Espressif has announced that the ESP32-C6 now supports Amazon’s Alexa Connect Kit (ACK) SDK for Matter, giving device makers a new qualified Espressif platform for building Matter-compatible, Alexa-enabled smart home products. The announcement was published by Espressif on April 10, 2026.

This is a meaningful update because it pushes the ESP32-C6 further into serious smart home product development, not just hobby projects. According to Espressif, adding ESP32-C6 expands the ACK for Matter silicon options already available to manufacturers and enables more advanced product designs with higher processing capability, larger memory footprint, multi-protocol wireless connectivity, and strong device security.

For anyone not familiar with it, the ACK SDK for Matter is Amazon’s platform for helping manufacturers build Matter devices that work with Alexa and other Matter-certified ecosystems. Amazon says the ACK SDK for Matter lets developers add local Matter connectivity to a device while designing hardware around an Amazon-qualified SoC for production. Amazon also notes that Matter devices built this way can be controlled locally by Alexa and other Matter-certified smart home assistants, which can improve reliability and reduce latency.

What makes this especially interesting is the chip itself. The ESP32-C6 is Espressif’s first Wi-Fi 6 SoC and combines 2.4 GHz Wi-Fi 6, Bluetooth 5 LE, and IEEE 802.15.4, which means it is already a strong fit for Matter, Thread, and Zigbee projects. Espressif says the chip includes a high-performance 32-bit RISC-V core up to 160 MHz, a low-power RISC-V core up to 20 MHz, 320 KB ROM, 512 KB SRAM, and support for external flash.

That matters because ACK support is no longer limited to smaller or simpler product types. Espressif says Amazon previously supported ACK for Matter on the ESP32-C3, and with the addition of the ESP32-C6, the qualified ACK for Matter portfolio now spans multiple Espressif platforms. In plain English, that gives manufacturers a broader choice between lower-cost designs and more feature-rich products depending on what they are building.

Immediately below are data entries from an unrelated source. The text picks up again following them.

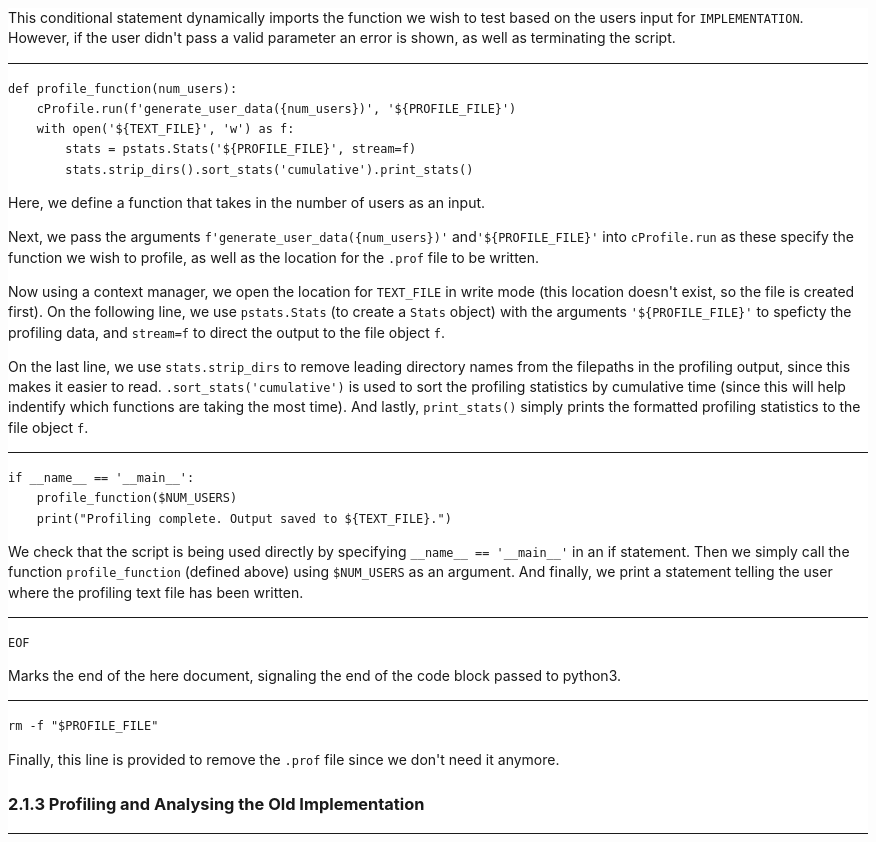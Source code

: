 This conditional statement dynamically imports the function we wish to test based on the users input for `IMPLEMENTATION`. However, if the user didn't pass a valid parameter an error is shown, as well as terminating the script.

---
```
def profile_function(num_users):
    cProfile.run(f'generate_user_data({num_users})', '${PROFILE_FILE}')
    with open('${TEXT_FILE}', 'w') as f:
        stats = pstats.Stats('${PROFILE_FILE}', stream=f)
        stats.strip_dirs().sort_stats('cumulative').print_stats()
```

Here, we define a function that takes in the number of users as an input.

Next, we pass the arguments `f'generate_user_data({num_users})'` and`'${PROFILE_FILE}'` into `cProfile.run` as these specify the function we wish to profile, as well as the location for the `.prof` file to be written. 

Now using a context manager, we open the location for `TEXT_FILE` in write mode (this location doesn't exist, so the file is created first). On the following line, we use `pstats.Stats` (to create a `Stats` object) with the arguments `'${PROFILE_FILE}'` to speficty the profiling data, and `stream=f` to direct the output to the file object `f`.

On the last line, we use `stats.strip_dirs` to remove leading directory names from the filepaths in the profiling output, since this makes it easier to read. `.sort_stats('cumulative')` is used to sort the profiling statistics by cumulative time (since this will help indentify which functions are taking the most time). And lastly, `print_stats()` simply prints the formatted profiling statistics to the file object `f`.

---
```
if __name__ == '__main__':
    profile_function($NUM_USERS)
    print("Profiling complete. Output saved to ${TEXT_FILE}.")
```

We check that the script is being used directly by specifying `__name__ == '__main__'` in an if statement. Then we simply call the function `profile_function` (defined above) using `$NUM_USERS` as an argument. And finally, we print a statement telling the user where the profiling text file has been written. 

---
```
EOF 
```

Marks the end of the here document, signaling the end of the code block passed to python3.

---
```
rm -f "$PROFILE_FILE"
```

Finally, this line is provided to remove the `.prof` file since we don't need it anymore.

### 2.1.3 Profiling and Analysing the Old Implementation
--------------------------------------------------------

The practical benefit is reduced development overhead. Espressif says ACK combines Amazon’s managed services with a Matter-ready device framework, while handling cloud connectivity, security, firmware, and Alexa integration. That means product teams can spend more time on the actual device and less time building supporting infrastructure around it.

Amazon has been pushing that value proposition for a while. In its ACK SDK for Matter overview, Amazon says manufacturers can get the interoperability benefits of Matter while also gaining cloud-connected features such as over-the-air updates, logs, and metrics, without having to build and run their own cloud services or even create an Alexa skill. Amazon also says ACK can help enable Frustration-Free Setup for Matter, aiming for a simpler customer onboarding experience.

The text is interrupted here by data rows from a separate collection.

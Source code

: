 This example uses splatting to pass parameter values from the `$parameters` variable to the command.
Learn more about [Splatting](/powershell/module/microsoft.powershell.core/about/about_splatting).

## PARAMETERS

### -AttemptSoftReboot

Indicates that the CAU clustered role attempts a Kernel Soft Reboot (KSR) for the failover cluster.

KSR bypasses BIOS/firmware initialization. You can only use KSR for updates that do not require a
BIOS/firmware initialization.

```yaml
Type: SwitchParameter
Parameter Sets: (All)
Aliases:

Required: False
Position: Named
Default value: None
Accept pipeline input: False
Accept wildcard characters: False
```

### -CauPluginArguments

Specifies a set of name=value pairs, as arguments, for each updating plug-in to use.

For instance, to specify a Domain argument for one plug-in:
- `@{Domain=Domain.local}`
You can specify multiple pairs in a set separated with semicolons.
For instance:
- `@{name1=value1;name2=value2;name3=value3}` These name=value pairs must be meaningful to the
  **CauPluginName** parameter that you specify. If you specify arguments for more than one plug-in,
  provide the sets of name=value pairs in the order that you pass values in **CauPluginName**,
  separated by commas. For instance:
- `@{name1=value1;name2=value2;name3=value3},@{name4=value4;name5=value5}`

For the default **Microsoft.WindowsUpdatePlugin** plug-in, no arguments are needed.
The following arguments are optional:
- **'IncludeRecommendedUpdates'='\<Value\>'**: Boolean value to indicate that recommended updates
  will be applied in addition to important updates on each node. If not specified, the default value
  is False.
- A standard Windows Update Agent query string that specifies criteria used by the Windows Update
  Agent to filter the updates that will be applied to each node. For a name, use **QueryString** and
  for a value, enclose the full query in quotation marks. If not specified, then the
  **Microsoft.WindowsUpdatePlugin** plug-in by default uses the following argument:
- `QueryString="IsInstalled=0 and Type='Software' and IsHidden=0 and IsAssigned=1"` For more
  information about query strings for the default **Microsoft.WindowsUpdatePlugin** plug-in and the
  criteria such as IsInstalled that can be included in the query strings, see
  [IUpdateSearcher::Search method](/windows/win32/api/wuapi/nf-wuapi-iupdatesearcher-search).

For the ESP32 audience, the real takeaway is that this makes the ESP32-C6 even more attractive for commercial smart home designs. The chip already had the radio combination you would want for modern connected devices, and now it gets an easier route into Alexa-enabled Matter products for companies that want faster time to market and less backend complexity.

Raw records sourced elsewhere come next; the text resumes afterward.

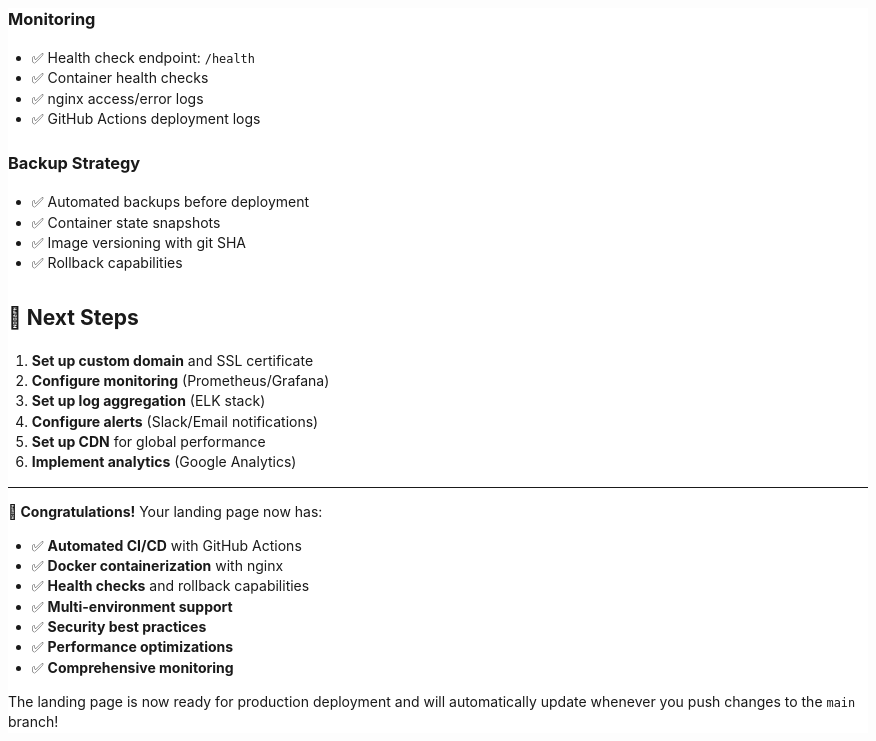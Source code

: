 ### Monitoring

- ✅ Health check endpoint: `/health`
- ✅ Container health checks
- ✅ nginx access/error logs
- ✅ GitHub Actions deployment logs

### Backup Strategy

- ✅ Automated backups before deployment
- ✅ Container state snapshots
- ✅ Image versioning with git SHA
- ✅ Rollback capabilities

## 🎯 Next Steps

1. **Set up custom domain** and SSL certificate
2. **Configure monitoring** (Prometheus/Grafana)
3. **Set up log aggregation** (ELK stack)
4. **Configure alerts** (Slack/Email notifications)
5. **Set up CDN** for global performance
6. **Implement analytics** (Google Analytics)

---

**🎉 Congratulations!** Your landing page now has:

- ✅ **Automated CI/CD** with GitHub Actions
- ✅ **Docker containerization** with nginx
- ✅ **Health checks** and rollback capabilities
- ✅ **Multi-environment support**
- ✅ **Security best practices**
- ✅ **Performance optimizations**
- ✅ **Comprehensive monitoring**

The landing page is now ready for production deployment and will automatically update whenever you push changes to the `main` branch!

This also fits the broader direction Espressif has been taking with Matter. Espressif’s documentation portal lists an ESP-Matter Programming Guide for ESP32-C6 with a release date of April 17, 2026, showing that the company is continuing to invest in current Matter development resources around the chip.

The short version is simple: ESP32-C6 now sits in a stronger position for next-generation smart home devices. Between Wi-Fi 6, Thread/Zigbee capability, Matter support, and now ACK SDK for Matter support, it is turning into one of the most complete ESP32-family options for serious connected products rather than just maker experiments. That is exactly the kind of update worth watching if your site wants to cover where the ESP32 ecosystem is actually heading.